= Your objective =
For the listing below, report all lines that hold the word "editor".

= Supplied material =
------------------------------------------------------------------------

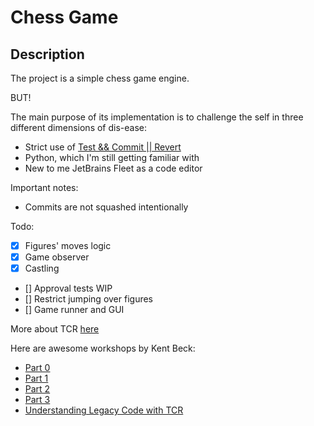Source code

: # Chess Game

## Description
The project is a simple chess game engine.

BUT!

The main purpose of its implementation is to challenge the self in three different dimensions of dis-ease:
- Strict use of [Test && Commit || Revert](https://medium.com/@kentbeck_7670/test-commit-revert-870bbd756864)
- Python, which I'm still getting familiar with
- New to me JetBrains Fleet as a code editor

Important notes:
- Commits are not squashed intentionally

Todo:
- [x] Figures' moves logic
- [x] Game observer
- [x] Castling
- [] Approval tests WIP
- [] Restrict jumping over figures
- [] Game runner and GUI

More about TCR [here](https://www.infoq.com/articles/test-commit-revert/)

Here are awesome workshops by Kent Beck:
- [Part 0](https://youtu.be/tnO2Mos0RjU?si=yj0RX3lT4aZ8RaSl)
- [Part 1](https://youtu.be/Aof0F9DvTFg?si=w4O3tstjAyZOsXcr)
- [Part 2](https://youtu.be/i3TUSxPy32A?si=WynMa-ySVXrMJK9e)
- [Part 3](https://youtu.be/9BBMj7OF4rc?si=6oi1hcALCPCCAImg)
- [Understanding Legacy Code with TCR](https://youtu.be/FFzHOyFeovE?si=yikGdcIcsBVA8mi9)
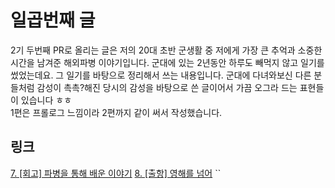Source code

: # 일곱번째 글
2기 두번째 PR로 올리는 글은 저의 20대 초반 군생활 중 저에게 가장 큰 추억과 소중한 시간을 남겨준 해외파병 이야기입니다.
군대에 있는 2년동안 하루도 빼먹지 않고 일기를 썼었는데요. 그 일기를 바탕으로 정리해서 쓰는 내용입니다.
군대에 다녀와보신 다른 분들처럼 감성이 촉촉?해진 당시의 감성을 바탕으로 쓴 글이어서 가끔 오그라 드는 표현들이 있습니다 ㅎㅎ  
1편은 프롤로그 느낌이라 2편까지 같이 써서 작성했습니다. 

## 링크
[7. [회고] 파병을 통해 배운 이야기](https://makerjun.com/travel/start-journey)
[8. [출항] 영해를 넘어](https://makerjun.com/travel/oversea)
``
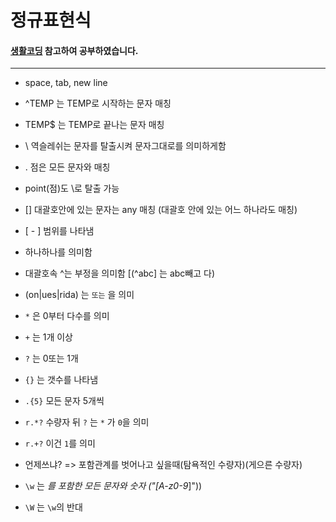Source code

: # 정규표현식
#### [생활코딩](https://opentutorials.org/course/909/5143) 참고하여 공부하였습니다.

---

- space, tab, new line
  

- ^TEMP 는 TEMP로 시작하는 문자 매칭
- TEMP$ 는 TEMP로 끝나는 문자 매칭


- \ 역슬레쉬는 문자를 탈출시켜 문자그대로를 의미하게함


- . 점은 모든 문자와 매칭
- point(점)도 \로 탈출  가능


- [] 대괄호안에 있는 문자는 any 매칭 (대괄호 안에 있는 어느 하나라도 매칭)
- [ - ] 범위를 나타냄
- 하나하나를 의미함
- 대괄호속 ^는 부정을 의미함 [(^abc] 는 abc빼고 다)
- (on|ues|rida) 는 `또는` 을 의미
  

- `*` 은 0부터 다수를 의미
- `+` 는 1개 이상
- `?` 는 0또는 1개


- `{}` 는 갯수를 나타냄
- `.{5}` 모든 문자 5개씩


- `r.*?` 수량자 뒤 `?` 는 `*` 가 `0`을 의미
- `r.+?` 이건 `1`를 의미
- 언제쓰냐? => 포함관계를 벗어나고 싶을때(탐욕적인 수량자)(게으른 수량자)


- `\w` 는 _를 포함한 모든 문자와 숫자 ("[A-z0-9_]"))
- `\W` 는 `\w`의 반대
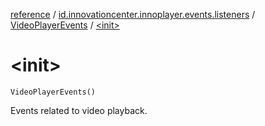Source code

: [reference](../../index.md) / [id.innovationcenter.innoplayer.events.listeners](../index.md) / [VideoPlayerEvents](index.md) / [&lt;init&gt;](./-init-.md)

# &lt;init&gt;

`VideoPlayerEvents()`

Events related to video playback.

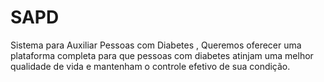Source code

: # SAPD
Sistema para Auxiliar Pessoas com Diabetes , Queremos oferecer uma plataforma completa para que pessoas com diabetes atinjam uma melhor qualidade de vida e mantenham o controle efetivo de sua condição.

------------------------------------------------------------------------

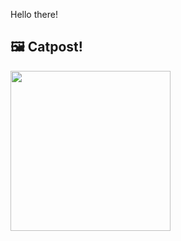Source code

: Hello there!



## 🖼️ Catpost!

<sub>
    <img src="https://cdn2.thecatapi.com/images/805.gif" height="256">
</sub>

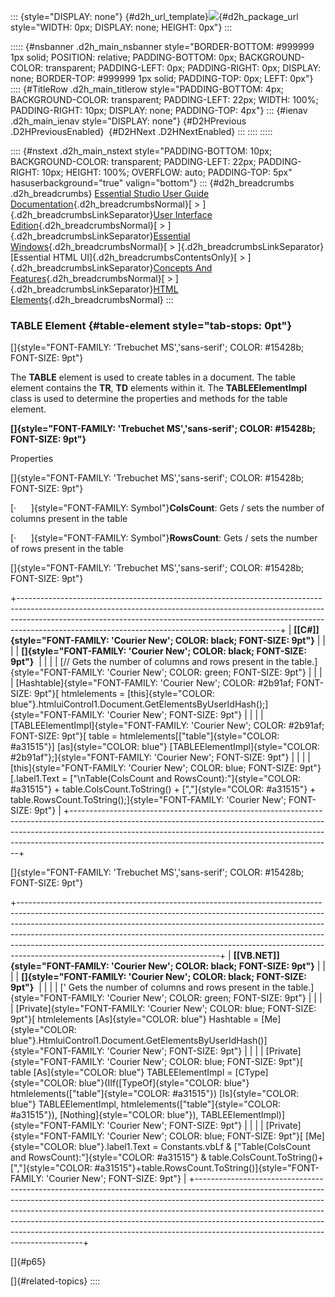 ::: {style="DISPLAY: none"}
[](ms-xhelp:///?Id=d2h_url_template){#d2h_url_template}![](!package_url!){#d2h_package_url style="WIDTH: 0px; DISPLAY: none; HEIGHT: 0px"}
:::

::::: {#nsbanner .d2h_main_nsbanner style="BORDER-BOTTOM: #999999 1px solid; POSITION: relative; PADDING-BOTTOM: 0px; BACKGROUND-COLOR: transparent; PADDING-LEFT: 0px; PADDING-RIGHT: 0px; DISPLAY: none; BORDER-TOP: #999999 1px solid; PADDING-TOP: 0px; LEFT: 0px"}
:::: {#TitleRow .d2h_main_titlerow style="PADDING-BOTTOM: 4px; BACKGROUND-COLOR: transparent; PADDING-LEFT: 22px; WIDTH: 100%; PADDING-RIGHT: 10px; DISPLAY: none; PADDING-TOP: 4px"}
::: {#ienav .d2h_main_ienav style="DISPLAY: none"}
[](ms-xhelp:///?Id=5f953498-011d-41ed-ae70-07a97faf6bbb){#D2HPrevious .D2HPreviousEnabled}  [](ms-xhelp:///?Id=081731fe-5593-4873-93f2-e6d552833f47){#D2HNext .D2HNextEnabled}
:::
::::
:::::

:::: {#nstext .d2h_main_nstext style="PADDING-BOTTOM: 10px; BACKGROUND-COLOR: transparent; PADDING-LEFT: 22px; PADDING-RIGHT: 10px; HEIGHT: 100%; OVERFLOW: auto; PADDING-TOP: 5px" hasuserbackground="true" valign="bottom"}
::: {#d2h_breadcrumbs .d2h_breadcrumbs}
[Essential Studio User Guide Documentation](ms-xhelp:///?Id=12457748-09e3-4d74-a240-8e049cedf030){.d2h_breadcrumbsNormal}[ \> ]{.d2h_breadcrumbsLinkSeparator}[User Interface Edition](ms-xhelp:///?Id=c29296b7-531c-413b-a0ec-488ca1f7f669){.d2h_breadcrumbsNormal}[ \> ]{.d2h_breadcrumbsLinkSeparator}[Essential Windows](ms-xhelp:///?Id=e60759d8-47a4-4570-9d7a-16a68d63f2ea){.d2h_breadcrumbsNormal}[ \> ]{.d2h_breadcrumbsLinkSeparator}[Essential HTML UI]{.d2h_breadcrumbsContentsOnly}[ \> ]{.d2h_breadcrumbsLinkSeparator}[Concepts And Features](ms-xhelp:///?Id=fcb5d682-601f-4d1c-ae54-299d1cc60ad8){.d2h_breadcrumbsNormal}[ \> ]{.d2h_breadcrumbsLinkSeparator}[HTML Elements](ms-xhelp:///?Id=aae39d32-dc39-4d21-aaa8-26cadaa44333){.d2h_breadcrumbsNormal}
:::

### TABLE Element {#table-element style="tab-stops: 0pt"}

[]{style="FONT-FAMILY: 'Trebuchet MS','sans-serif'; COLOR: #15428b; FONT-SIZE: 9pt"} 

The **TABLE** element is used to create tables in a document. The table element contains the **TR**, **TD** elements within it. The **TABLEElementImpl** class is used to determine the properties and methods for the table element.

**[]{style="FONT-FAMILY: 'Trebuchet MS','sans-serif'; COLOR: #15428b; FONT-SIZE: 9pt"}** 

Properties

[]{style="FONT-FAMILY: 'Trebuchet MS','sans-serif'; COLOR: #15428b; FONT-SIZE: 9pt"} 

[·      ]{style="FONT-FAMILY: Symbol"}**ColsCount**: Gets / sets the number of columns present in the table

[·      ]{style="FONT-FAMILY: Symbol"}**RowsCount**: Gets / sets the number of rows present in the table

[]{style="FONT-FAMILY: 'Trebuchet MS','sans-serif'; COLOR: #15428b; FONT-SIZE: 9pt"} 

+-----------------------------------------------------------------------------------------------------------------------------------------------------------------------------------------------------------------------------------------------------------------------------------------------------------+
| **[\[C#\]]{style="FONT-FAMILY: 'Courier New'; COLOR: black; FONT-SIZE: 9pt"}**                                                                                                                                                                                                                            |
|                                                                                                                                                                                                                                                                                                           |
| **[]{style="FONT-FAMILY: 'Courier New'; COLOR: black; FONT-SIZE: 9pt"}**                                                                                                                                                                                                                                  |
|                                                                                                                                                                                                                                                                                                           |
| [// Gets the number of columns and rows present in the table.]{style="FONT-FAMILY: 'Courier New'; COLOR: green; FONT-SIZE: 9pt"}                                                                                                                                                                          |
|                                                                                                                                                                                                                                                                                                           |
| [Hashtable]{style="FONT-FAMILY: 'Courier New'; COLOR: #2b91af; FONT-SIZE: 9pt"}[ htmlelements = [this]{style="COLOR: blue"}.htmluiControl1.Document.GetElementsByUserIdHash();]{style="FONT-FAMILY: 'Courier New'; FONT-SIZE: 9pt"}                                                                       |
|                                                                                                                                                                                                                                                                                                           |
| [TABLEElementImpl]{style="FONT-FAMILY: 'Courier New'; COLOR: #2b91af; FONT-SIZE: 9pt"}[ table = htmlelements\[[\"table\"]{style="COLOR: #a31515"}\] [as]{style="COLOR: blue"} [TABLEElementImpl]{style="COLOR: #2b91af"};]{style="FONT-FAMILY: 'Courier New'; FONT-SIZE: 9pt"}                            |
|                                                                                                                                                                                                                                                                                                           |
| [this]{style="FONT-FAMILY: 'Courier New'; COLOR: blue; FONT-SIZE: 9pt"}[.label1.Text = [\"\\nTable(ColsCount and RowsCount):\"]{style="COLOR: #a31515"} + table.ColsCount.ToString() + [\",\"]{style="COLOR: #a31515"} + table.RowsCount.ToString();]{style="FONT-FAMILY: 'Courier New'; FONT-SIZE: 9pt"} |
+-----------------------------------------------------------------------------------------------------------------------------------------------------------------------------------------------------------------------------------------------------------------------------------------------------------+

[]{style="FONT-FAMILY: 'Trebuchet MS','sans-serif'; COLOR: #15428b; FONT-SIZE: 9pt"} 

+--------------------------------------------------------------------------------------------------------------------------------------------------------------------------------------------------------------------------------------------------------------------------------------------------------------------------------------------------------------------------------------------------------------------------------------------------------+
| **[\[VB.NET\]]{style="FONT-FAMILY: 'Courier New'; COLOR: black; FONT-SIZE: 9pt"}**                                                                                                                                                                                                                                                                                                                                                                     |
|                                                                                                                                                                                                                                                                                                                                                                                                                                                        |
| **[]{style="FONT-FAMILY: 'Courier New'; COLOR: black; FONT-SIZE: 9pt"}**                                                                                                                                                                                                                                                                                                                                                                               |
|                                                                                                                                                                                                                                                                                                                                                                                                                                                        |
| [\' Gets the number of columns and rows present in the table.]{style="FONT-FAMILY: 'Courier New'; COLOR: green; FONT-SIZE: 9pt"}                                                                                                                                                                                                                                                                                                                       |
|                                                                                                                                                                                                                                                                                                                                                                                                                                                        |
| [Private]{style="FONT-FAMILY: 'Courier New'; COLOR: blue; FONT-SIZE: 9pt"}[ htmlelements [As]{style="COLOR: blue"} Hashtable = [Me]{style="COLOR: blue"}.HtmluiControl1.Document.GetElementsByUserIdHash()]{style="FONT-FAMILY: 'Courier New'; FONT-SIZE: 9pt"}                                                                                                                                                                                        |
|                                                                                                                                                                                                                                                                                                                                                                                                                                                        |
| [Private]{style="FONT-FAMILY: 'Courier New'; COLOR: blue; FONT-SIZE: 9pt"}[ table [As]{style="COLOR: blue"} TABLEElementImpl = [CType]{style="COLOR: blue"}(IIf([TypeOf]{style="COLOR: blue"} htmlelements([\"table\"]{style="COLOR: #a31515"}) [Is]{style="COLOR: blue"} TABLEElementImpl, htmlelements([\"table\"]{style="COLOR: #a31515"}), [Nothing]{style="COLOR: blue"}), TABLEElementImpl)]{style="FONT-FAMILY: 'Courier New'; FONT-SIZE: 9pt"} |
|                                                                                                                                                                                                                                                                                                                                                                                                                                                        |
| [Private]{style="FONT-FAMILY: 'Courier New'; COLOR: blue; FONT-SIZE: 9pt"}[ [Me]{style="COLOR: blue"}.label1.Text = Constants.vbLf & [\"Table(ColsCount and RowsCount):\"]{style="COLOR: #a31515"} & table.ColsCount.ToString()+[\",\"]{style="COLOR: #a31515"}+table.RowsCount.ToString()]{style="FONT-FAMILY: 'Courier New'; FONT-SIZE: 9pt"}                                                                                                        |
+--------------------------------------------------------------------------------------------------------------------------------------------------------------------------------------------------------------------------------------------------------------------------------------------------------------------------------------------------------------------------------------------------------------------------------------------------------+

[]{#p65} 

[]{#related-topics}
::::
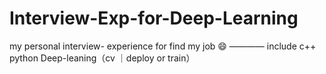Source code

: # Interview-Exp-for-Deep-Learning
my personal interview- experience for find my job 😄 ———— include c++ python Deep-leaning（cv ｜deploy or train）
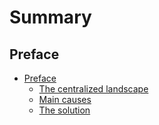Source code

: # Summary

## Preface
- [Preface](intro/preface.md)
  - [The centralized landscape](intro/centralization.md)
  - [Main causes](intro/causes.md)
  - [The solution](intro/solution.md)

------------------------------------------------------------------------

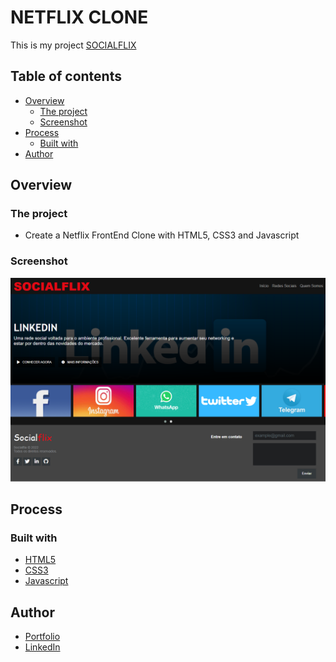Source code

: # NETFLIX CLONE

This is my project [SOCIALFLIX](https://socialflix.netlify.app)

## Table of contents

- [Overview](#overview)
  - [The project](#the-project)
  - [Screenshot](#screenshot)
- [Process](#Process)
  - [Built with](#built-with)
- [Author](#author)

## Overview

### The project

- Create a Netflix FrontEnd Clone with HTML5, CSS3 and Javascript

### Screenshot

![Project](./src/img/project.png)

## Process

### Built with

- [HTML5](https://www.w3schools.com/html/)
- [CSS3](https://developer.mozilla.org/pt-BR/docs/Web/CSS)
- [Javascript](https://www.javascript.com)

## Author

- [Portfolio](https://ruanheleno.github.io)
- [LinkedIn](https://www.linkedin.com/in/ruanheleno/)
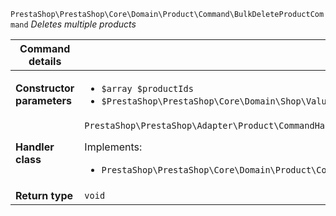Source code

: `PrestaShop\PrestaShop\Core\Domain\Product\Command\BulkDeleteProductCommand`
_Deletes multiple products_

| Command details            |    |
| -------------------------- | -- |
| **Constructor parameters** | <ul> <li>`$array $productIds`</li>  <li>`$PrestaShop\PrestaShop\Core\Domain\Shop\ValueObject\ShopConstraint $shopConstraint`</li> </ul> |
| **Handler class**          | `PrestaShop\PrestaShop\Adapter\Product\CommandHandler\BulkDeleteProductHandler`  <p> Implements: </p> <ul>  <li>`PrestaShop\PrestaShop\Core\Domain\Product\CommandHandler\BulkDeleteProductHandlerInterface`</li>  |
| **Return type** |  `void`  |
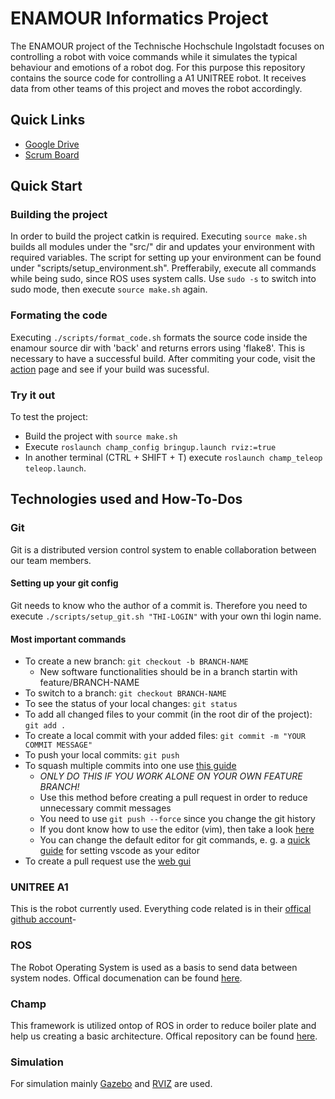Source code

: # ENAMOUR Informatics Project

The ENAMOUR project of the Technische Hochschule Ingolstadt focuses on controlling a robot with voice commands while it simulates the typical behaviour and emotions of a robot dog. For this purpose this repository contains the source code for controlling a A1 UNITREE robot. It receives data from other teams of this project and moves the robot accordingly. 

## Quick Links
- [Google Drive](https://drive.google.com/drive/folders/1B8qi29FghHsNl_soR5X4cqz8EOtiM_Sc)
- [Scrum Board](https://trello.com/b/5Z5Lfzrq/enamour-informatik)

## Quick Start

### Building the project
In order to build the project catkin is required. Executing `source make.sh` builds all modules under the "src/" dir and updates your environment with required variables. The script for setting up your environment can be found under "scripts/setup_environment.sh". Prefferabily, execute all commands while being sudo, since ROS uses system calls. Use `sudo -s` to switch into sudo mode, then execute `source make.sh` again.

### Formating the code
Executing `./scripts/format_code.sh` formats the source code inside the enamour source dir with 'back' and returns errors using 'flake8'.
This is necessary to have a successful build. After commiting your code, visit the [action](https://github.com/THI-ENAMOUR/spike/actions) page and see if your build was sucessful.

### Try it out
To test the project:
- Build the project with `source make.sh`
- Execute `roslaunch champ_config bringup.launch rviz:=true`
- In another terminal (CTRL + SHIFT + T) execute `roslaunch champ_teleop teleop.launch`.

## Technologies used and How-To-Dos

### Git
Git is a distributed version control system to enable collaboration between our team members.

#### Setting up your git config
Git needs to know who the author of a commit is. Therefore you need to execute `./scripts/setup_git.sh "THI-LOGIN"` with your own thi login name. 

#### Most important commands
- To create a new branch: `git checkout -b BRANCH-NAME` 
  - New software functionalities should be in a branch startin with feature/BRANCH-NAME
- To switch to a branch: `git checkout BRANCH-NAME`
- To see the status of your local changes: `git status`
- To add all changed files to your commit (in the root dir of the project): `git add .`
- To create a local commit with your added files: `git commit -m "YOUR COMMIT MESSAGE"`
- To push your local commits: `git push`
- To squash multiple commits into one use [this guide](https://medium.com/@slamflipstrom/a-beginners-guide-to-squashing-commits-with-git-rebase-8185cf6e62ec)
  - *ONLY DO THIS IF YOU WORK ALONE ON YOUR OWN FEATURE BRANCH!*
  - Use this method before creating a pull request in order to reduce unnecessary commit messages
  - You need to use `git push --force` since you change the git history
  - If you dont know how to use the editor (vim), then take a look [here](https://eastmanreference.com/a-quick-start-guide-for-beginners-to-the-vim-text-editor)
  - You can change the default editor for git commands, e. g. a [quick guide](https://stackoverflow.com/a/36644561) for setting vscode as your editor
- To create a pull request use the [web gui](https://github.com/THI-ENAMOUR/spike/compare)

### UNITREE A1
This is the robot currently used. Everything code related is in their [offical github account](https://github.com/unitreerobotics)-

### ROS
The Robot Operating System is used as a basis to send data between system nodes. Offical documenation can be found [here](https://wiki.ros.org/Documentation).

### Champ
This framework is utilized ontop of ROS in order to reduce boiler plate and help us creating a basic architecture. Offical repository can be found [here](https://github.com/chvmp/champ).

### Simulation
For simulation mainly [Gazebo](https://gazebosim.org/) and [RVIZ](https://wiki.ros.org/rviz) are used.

------------------------------------------------------------------------

= Exercise solution =
- New to me JetBrains Fleet as a code editor
  - If you dont know how to use the editor (vim), then take a look [here](https://eastmanreference.com/a-quick-start-guide-for-beginners-to-the-vim-text-editor)
  - You can change the default editor for git commands, e. g. a [quick guide](https://stackoverflow.com/a/36644561) for setting vscode as your editor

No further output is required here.